Tuesday, September 7, 2010

My Taboo Words

It was yesterday evening when he said these things. But it only got me now, while I was remembering how great it was to be near him.
We, people, may all be genuine idiots, but there are times when you ought to think about what you say.
The thing is that he said that my writing is not that great. He was asked by his mum after I told her that it's one of my hobbies to write stories.
I am utterly confused because I have never taken any critics to heart that much. But this time I just feel strangely. It was like rain over my world because in the end my writing is me, it represents my soul and my life. And, being soaked through with cold water that my lover has thrown at me, I am sad.
I may be exaggerating a little bit. It has to be the change of the weather that makes me feel the way I do, and the beginning of sore throat, too.

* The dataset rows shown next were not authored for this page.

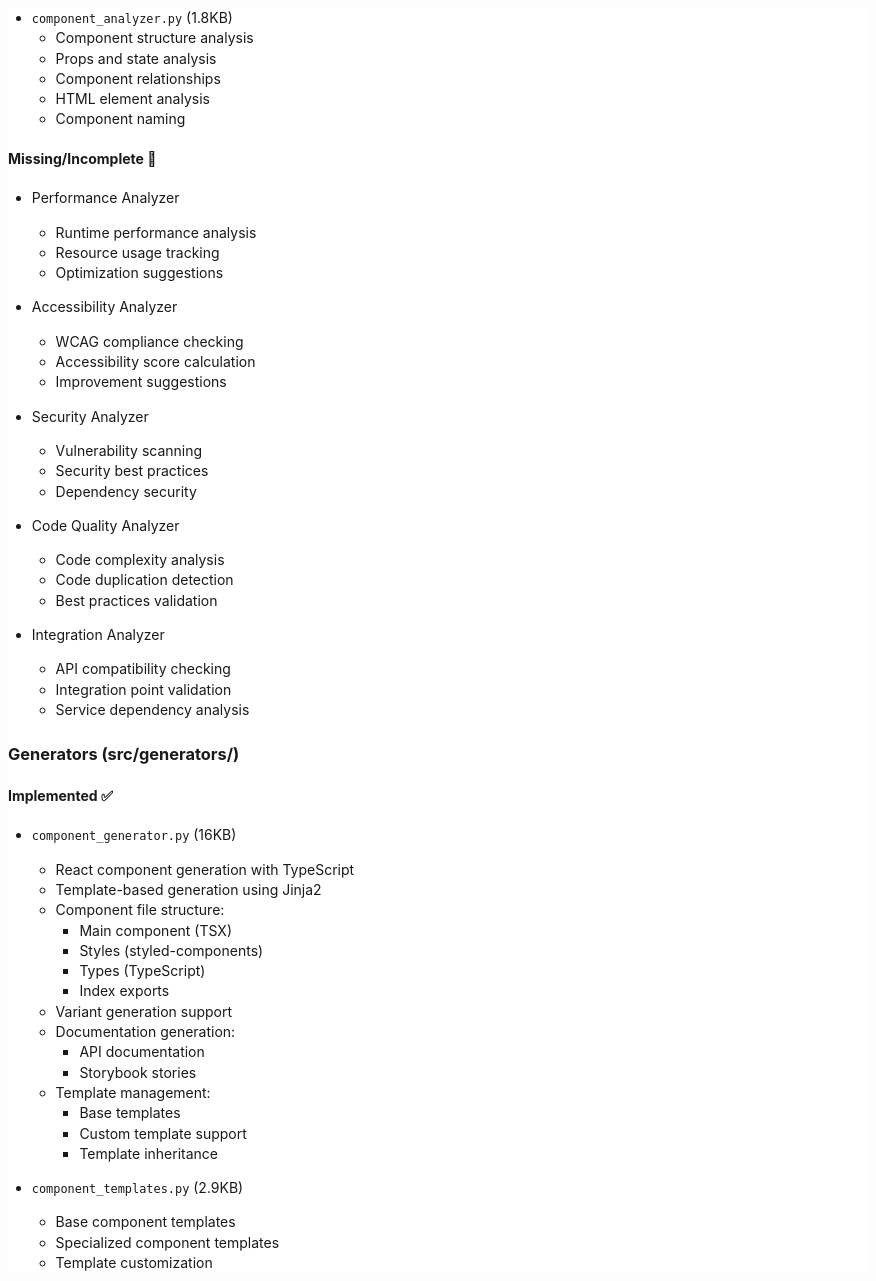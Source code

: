 - `component_analyzer.py` (1.8KB)
  - Component structure analysis
  - Props and state analysis
  - Component relationships
  - HTML element analysis
  - Component naming

#### Missing/Incomplete 🚧
- Performance Analyzer
  - Runtime performance analysis
  - Resource usage tracking
  - Optimization suggestions
  
- Accessibility Analyzer
  - WCAG compliance checking
  - Accessibility score calculation
  - Improvement suggestions
  
- Security Analyzer
  - Vulnerability scanning
  - Security best practices
  - Dependency security

- Code Quality Analyzer
  - Code complexity analysis
  - Code duplication detection
  - Best practices validation
  
- Integration Analyzer
  - API compatibility checking
  - Integration point validation
  - Service dependency analysis

### Generators (src/generators/)
#### Implemented ✅
- `component_generator.py` (16KB)
  - React component generation with TypeScript
  - Template-based generation using Jinja2
  - Component file structure:
    - Main component (TSX)
    - Styles (styled-components)
    - Types (TypeScript)
    - Index exports
  - Variant generation support
  - Documentation generation:
    - API documentation
    - Storybook stories
  - Template management:
    - Base templates
    - Custom template support
    - Template inheritance
  
- `component_templates.py` (2.9KB)
  - Base component templates
  - Specialized component templates
  - Template customization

But it seems that some part of me, one of my most treasured and beautiful sides, will be lost for him. I do not want to say that my beloved should not criticize me. I just guess that relationships are not only about telling the truth, but the way you tell it in the most supporting way you can. Did he try his best? Did he think that it was so meaningful and could hurt me? Who knows.
I really want a person near me, who'll tell me I am capable of things and can become even better. Myself is not enough (I sometimes act the opposite way) and the nearest person to me is not that supportive all the time.
This kind of thoughts makes me feel lonely again.